En la previa del cambio de gobierno, el mensaje se instala sin necesidad de ser dicho: “No te muevas. No opines. No denuncies. No incomodes. Que no se te ocurra enfermarte”.
Ese clima de autocensura silenciosa recorre ministerios, gobiernos regionales, servicios públicos y unidades de comunicaciones como un susurro que todos escuchan, pero pocos se atreven a nombrar. El resultado es brutal: las y los comunicadores agachan la cabeza, callan y siguen. No porque quieran; porque temen perder su trabajo, su estabilidad económica, su trayectoria profesional y porque comúnmente detrás hay familias, cuentas, hijos e hijas en edad escolar o estudiando en la universidad. Ese miedo, normalizado y funcional al poder, es una forma de discriminación. Y es una discriminación que se agudiza precisamente cuando más necesitamos transparencia, debate y voces libres.
A este cuadro se suma una segunda capa de vulneración: el trato que reciben las denuncias por salud mental vinculadas a acoso o maltrato laboral en determinadas mutualidades. La práctica ya es conocida por quienes las han enfrentado: La mutual inicia un proceso de máximo de un mes de estudio, periodo en el cual realiza el correspondiente estudio de puesto de trabajo, ofrece un par de sesiones psicológicas de evaluación del caso, mismas sesiones que constatan hostilidad desde las jefaturas, liderazgos disfuncionales, presiones indebidas, etc.
Hasta ahí, todo parece encaminado hacia el reconocimiento del daño laboral, pero llega la comisión evaluadora con su calificación y el veredicto se desploma. La enfermedad, típicamente, un trastorno de adaptación, inclusive sin la existencia de factores extralaborales, se convierte en enfermedad de origen común, desentendiéndose de esta manera la mutualidad del tratamiento y las medidas que deberían tomarse en la institución estudiada.
Da igual si los informes describen situaciones tóxicas. Da igual si existen antecedentes, testigos o correos. Da igual si el daño es evidente. El rechazo es la regla. El reconocimiento, la excepción. Y para cerrar el círculo de opacidad, no existe una estadística pública, clara ni verificable que indique cuántas denuncias de salud mental ingresan y cuántas son efectivamente aceptadas como tales y calificadas de origen laboral.

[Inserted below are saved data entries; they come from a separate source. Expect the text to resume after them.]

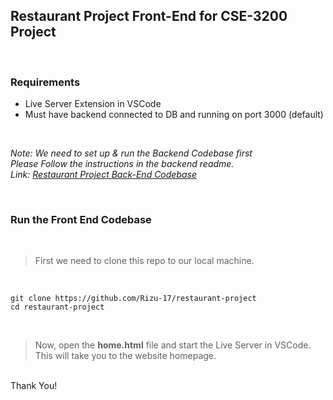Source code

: ## Restaurant Project Front-End for CSE-3200 Project

&nbsp;

### Requirements

- Live Server Extension in VSCode
- Must have backend connected to DB and running on port 3000 (default)

&nbsp;

_Note: We need to set up & run the Backend Codebase first
<br>
Please Follow the instructions in the backend readme.
<br>
Link: [Restaurant Project Back-End Codebase](https://github.com/Rizu-17/restaurant-project-backend)_

&nbsp;

### Run the Front End Codebase

<br>

> First we need to clone this repo to our local machine.

&nbsp;

```
git clone https://github.com/Rizu-17/restaurant-project
cd restaurant-project
```

&nbsp;

> Now, open the **home.html** file and start the Live Server in VSCode.
> <br>
> This will take you to the website homepage.

<br>
Thank You!
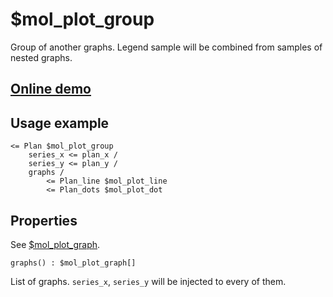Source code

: # $mol_plot_group

Group of another graphs. Legend sample will be combined from samples of nested graphs.

## [Online demo](https://mol.js.org/app/demo/-/#demo=mol_plot)

## Usage example

```tree
<= Plan $mol_plot_group
	series_x <= plan_x /
	series_y <= plan_y /
	graphs /
		<= Plan_line $mol_plot_line
		<= Plan_dots $mol_plot_dot
```

## Properties

See [$mol_plot_graph](../graph).

`graphs() : $mol_plot_graph[]`

List of graphs. ```series_x```, ```series_y``` will be injected to every of them.
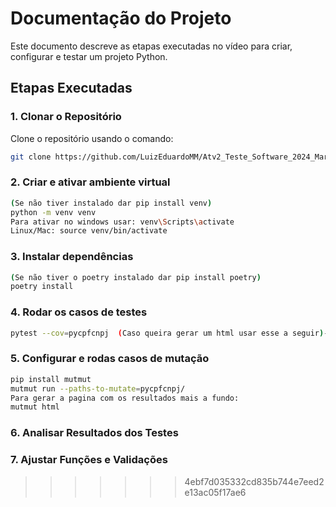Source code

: 
# Documentação do Projeto

Este documento descreve as etapas executadas no vídeo para criar, configurar e testar um projeto Python.

## Etapas Executadas

### 1. Clonar o Repositório

Clone o repositório usando o comando:

```bash
git clone https://github.com/LuizEduardoMM/Atv2_Teste_Software_2024_Marrano_Eduardo/tree/main
```

### 2. Criar e ativar ambiente virtual

```bash
(Se não tiver instalado dar pip install venv)
python -m venv venv
Para ativar no windows usar: venv\Scripts\activate
Linux/Mac: source venv/bin/activate
```
### 3. Instalar dependências

```bash
(Se não tiver o poetry instalado dar pip install poetry)
poetry install
```

### 4. Rodar os casos de testes

```bash
pytest --cov=pycpfcnpj  (Caso queira gerar um html usar esse a seguir)--cov-report html 
```

### 5. Configurar e rodas casos de mutação

```bash
pip install mutmut
mutmut run --paths-to-mutate=pycpfcnpj/ 
Para gerar a pagina com os resultados mais a fundo: 
mutmut html      
```

### 6. Analisar Resultados dos Testes


### 7. Ajustar Funções e Validações
>>>>>>> 4ebf7d035332cd835b744e7eed2e13ac05f17ae6
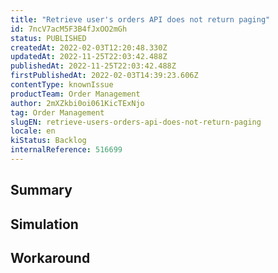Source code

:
 ```yaml
---
title: "Retrieve user's orders API does not return paging"
id: 7ncV7acM5F3B4fJxOO2mGh
status: PUBLISHED
createdAt: 2022-02-03T12:20:48.330Z
updatedAt: 2022-11-25T22:03:42.488Z
publishedAt: 2022-11-25T22:03:42.488Z
firstPublishedAt: 2022-02-03T14:39:23.606Z
contentType: knownIssue
productTeam: Order Management
author: 2mXZkbi0oi061KicTExNjo
tag: Order Management
slugEN: retrieve-users-orders-api-does-not-return-paging
locale: en
kiStatus: Backlog
internalReference: 516699
---
```


## Summary



## Simulation



## Workaround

Este patrón, miedo, silencio, maltrato no reconocido, encuentra su momento más crítico justo ahora, cuando el país se prepara para renovar autoridades. Es en estos meses donde los comunicadores públicos se transforman en “fáciles de reemplazar”, en fichas prescindibles, en blanco de presiones políticas o administrativas. Sin embargo, son ellos quienes deben garantizar una comunicación institucional estable, continuidad informativa, protección de datos, limpieza de imagen, gestión de crisis y un flujo de información que sostenga la confianza pública.
La paradoja es casi poética, si no fuera tan dolorosa: los guardianes de la transparencia son tratados como piezas descartables.

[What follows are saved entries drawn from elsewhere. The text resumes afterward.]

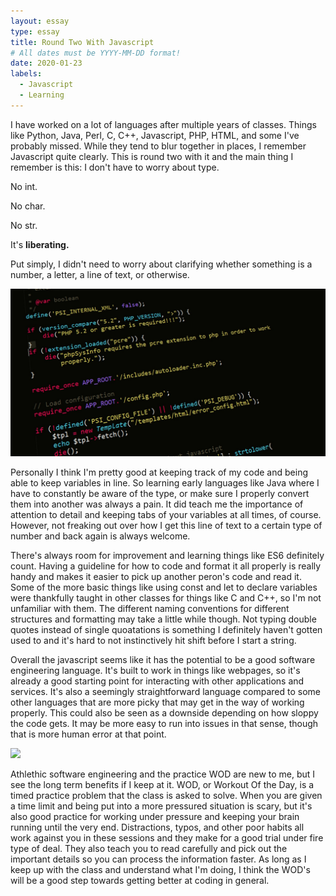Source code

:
 ```yaml
---
layout: essay
type: essay
title: Round Two With Javascript
# All dates must be YYYY-MM-DD format!
date: 2020-01-23
labels:
  - Javascript
  - Learning
---
```


I have worked on a lot of languages after multiple years of classes. Things like Python, Java, Perl, C, C++, Javascript, PHP, HTML, and some I've probably missed. While they tend to blur together in places, I remember Javascript quite clearly. This is round two with it and the main thing I remember is this: I don't have to worry about type.

No int.

No char.

No str.

It's **liberating.**

Put simply, I didn't need to worry about clarifying whether something is a number, a letter, a line of text, or otherwise.

<img class="ui tiny left circular floated image" src="../images/genericcode.jpg">

Personally I think I'm pretty good at keeping track of my code and being able to keep variables in line. So learning early languages like Java where I have to constantly be aware of the type, or make sure I properly convert them into another was always a pain. It did teach me the importance of attention to detail and keeping tabs of your variables at all times, of course. However, not freaking out over how I get this line of text to a certain type of number and back again is always welcome.

There's always room for improvement and learning things like ES6 definitely count. Having a guideline for how to code and format it all properly is really handy and makes it easier to pick up another peron's code and read it. Some of the more basic things like using const and let to declare variables were thankfully taught in other classes for things like C and C++, so I'm not unfamiliar with them. The different naming conventions for different structures and formatting may take a little while though. Not typing double quotes instead of single quoatations is something I definitely haven't gotten used to and it's hard to not instinctively hit shift before I start a string.

Overall the javascript seems like it has the potential to be a good software engineering language. It's built to work in things like webpages, so it's already a good starting point for interacting with other applications and services. It's also a seemingly straightforward language compared to some other languages that are more picky that may get in the way of working properly. This could also be seen as a downside depending on how sloppy the code gets. It may be more easy to run into issues in that sense, though that is more human error at that point.


<img class="ui tiny left circular floated image" src="../images/watch.jpg">

Athlethic software engineering and the practice WOD are new to me, but I see the long term benefits if I keep at it. WOD, or Workout Of the Day, is a timed practice problem that the class is asked to solve. When you are given a time limit and being put into a more pressured situation is scary, but it's also good practice for working under pressure and keeping your brain running until the very end. Distractions, typos, and other poor habits all work against you in these sessions and they make for a good trial under fire type of deal. They also teach you to read carefully and pick out the important details so you can process the information faster. As long as I keep up with the class and understand what I'm doing, I think the WOD's will be a good step towards getting better at coding in general.
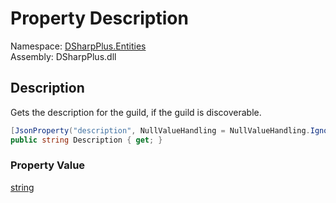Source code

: # Property Description

Namespace: [DSharpPlus.Entities](DSharpPlus.Entities.md)  
Assembly: DSharpPlus.dll

## <a id="DSharpPlus_Entities_DiscordGuildPreview_Description"></a>Description

Gets the description for the guild, if the guild is discoverable.

```csharp
[JsonProperty("description", NullValueHandling = NullValueHandling.Ignore)]
public string Description { get; }
```

### Property Value

[string](https://learn.microsoft.com/dotnet/api/system.string)

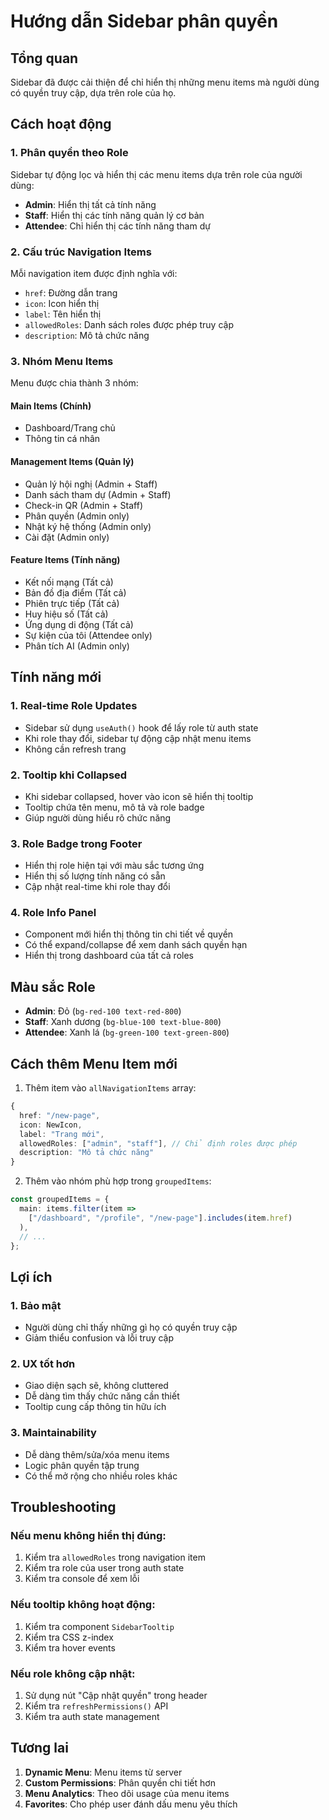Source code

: # Hướng dẫn Sidebar phân quyền

## Tổng quan
Sidebar đã được cải thiện để chỉ hiển thị những menu items mà người dùng có quyền truy cập, dựa trên role của họ.

## Cách hoạt động

### 1. Phân quyền theo Role
Sidebar tự động lọc và hiển thị các menu items dựa trên role của người dùng:

- **Admin**: Hiển thị tất cả tính năng
- **Staff**: Hiển thị các tính năng quản lý cơ bản
- **Attendee**: Chỉ hiển thị các tính năng tham dự

### 2. Cấu trúc Navigation Items
Mỗi navigation item được định nghĩa với:
- `href`: Đường dẫn trang
- `icon`: Icon hiển thị
- `label`: Tên hiển thị
- `allowedRoles`: Danh sách roles được phép truy cập
- `description`: Mô tả chức năng

### 3. Nhóm Menu Items
Menu được chia thành 3 nhóm:

#### Main Items (Chính)
- Dashboard/Trang chủ
- Thông tin cá nhân

#### Management Items (Quản lý)
- Quản lý hội nghị (Admin + Staff)
- Danh sách tham dự (Admin + Staff)
- Check-in QR (Admin + Staff)
- Phân quyền (Admin only)
- Nhật ký hệ thống (Admin only)
- Cài đặt (Admin only)

#### Feature Items (Tính năng)
- Kết nối mạng (Tất cả)
- Bản đồ địa điểm (Tất cả)
- Phiên trực tiếp (Tất cả)
- Huy hiệu số (Tất cả)
- Ứng dụng di động (Tất cả)
- Sự kiện của tôi (Attendee only)
- Phân tích AI (Admin only)

## Tính năng mới

### 1. Real-time Role Updates
- Sidebar sử dụng `useAuth()` hook để lấy role từ auth state
- Khi role thay đổi, sidebar tự động cập nhật menu items
- Không cần refresh trang

### 2. Tooltip khi Collapsed
- Khi sidebar collapsed, hover vào icon sẽ hiển thị tooltip
- Tooltip chứa tên menu, mô tả và role badge
- Giúp người dùng hiểu rõ chức năng

### 3. Role Badge trong Footer
- Hiển thị role hiện tại với màu sắc tương ứng
- Hiển thị số lượng tính năng có sẵn
- Cập nhật real-time khi role thay đổi

### 4. Role Info Panel
- Component mới hiển thị thông tin chi tiết về quyền
- Có thể expand/collapse để xem danh sách quyền hạn
- Hiển thị trong dashboard của tất cả roles

## Màu sắc Role

- **Admin**: Đỏ (`bg-red-100 text-red-800`)
- **Staff**: Xanh dương (`bg-blue-100 text-blue-800`)
- **Attendee**: Xanh lá (`bg-green-100 text-green-800`)

## Cách thêm Menu Item mới

1. Thêm item vào `allNavigationItems` array:
```typescript
{
  href: "/new-page",
  icon: NewIcon,
  label: "Trang mới",
  allowedRoles: ["admin", "staff"], // Chỉ định roles được phép
  description: "Mô tả chức năng"
}
```

2. Thêm vào nhóm phù hợp trong `groupedItems`:
```typescript
const groupedItems = {
  main: items.filter(item => 
    ["/dashboard", "/profile", "/new-page"].includes(item.href)
  ),
  // ...
};
```

## Lợi ích

### 1. Bảo mật
- Người dùng chỉ thấy những gì họ có quyền truy cập
- Giảm thiểu confusion và lỗi truy cập

### 2. UX tốt hơn
- Giao diện sạch sẽ, không cluttered
- Dễ dàng tìm thấy chức năng cần thiết
- Tooltip cung cấp thông tin hữu ích

### 3. Maintainability
- Dễ dàng thêm/sửa/xóa menu items
- Logic phân quyền tập trung
- Có thể mở rộng cho nhiều roles khác

## Troubleshooting

### Nếu menu không hiển thị đúng:
1. Kiểm tra `allowedRoles` trong navigation item
2. Kiểm tra role của user trong auth state
3. Kiểm tra console để xem lỗi

### Nếu tooltip không hoạt động:
1. Kiểm tra component `SidebarTooltip`
2. Kiểm tra CSS z-index
3. Kiểm tra hover events

### Nếu role không cập nhật:
1. Sử dụng nút "Cập nhật quyền" trong header
2. Kiểm tra `refreshPermissions()` API
3. Kiểm tra auth state management

## Tương lai

1. **Dynamic Menu**: Menu items từ server
2. **Custom Permissions**: Phân quyền chi tiết hơn
3. **Menu Analytics**: Theo dõi usage của menu items
4. **Favorites**: Cho phép user đánh dấu menu yêu thích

En este escenario, urge repensar el rol del Estado frente a sus comunicadores. Urge un plan preventivo para tiempos de transición política. Urge entender que la salud mental no es un lujo ni un capricho; es una condición básica para ejercer un oficio que exige alta exposición, presión constante y una resiliencia extraordinaria.

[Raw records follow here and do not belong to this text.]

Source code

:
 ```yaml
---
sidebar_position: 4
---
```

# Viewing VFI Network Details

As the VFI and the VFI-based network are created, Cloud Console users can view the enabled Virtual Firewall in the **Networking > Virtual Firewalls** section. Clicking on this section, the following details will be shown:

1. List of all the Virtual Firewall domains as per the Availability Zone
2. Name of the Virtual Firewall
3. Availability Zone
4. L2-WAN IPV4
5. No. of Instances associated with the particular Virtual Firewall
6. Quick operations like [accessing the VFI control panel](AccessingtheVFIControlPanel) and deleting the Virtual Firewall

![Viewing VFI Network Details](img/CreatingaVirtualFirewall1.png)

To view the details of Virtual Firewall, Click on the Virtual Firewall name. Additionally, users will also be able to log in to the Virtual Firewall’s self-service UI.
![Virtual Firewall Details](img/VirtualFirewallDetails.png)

Si, queremos instituciones sanas, necesitamos comunicadores sanos.
Si queremos democracia, necesitamos voces libres.
Si queremos transparencia, necesitamos equipos de comunicaciones protegidos, no amedrentados.
Porque un país que asfixia a quienes cuentan su historia, termina quedándose sin relato. Y sin relato, lo que se desvanece es la democracia misma.